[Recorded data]
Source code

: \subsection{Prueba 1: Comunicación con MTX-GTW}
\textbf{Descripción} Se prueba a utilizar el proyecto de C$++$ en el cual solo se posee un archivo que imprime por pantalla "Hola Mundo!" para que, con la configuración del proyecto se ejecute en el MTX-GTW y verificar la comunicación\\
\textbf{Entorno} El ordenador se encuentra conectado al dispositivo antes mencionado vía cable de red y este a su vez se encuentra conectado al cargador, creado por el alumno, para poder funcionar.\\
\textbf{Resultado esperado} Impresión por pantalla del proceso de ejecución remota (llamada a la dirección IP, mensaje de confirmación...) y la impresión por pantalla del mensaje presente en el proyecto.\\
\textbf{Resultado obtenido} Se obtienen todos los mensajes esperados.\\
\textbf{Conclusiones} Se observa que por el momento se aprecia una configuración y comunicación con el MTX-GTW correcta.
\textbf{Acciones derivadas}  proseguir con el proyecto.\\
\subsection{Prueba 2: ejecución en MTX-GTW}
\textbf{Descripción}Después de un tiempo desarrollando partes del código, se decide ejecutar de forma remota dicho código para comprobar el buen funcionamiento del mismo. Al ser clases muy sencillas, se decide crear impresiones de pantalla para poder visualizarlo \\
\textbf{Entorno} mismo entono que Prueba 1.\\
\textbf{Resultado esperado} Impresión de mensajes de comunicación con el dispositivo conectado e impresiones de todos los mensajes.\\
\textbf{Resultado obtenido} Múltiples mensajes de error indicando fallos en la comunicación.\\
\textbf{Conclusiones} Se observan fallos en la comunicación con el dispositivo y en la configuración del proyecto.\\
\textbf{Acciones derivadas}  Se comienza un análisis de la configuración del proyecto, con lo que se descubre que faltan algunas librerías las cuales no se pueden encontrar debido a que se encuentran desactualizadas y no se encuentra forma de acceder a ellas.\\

Task requirements
Make a faithful copy of every record above.

Response below
Source code

: \subsection{Prueba 1: Comunicación con MTX-GTW}
\textbf{Descripción} Se prueba a utilizar el proyecto de C$++$ en el cual solo se posee un archivo que imprime por pantalla "Hola Mundo!" para que, con la configuración del proyecto se ejecute en el MTX-GTW y verificar la comunicación\\
\textbf{Entorno} El ordenador se encuentra conectado al dispositivo antes mencionado vía cable de red y este a su vez se encuentra conectado al cargador, creado por el alumno, para poder funcionar.\\
\textbf{Resultado esperado} Impresión por pantalla del proceso de ejecución remota (llamada a la dirección IP, mensaje de confirmación...) y la impresión por pantalla del mensaje presente en el proyecto.\\
\textbf{Resultado obtenido} Se obtienen todos los mensajes esperados.\\
\textbf{Conclusiones} Se observa que por el momento se aprecia una configuración y comunicación con el MTX-GTW correcta.
\textbf{Acciones derivadas}  proseguir con el proyecto.\\
\subsection{Prueba 2: ejecución en MTX-GTW}
\textbf{Descripción}Después de un tiempo desarrollando partes del código, se decide ejecutar de forma remota dicho código para comprobar el buen funcionamiento del mismo. Al ser clases muy sencillas, se decide crear impresiones de pantalla para poder visualizarlo \\
\textbf{Entorno} mismo entono que Prueba 1.\\
\textbf{Resultado esperado} Impresión de mensajes de comunicación con el dispositivo conectado e impresiones de todos los mensajes.\\
\textbf{Resultado obtenido} Múltiples mensajes de error indicando fallos en la comunicación.\\
\textbf{Conclusiones} Se observan fallos en la comunicación con el dispositivo y en la configuración del proyecto.\\
\textbf{Acciones derivadas}  Se comienza un análisis de la configuración del proyecto, con lo que se descubre que faltan algunas librerías las cuales no se pueden encontrar debido a que se encuentran desactualizadas y no se encuentra forma de acceder a ellas.\\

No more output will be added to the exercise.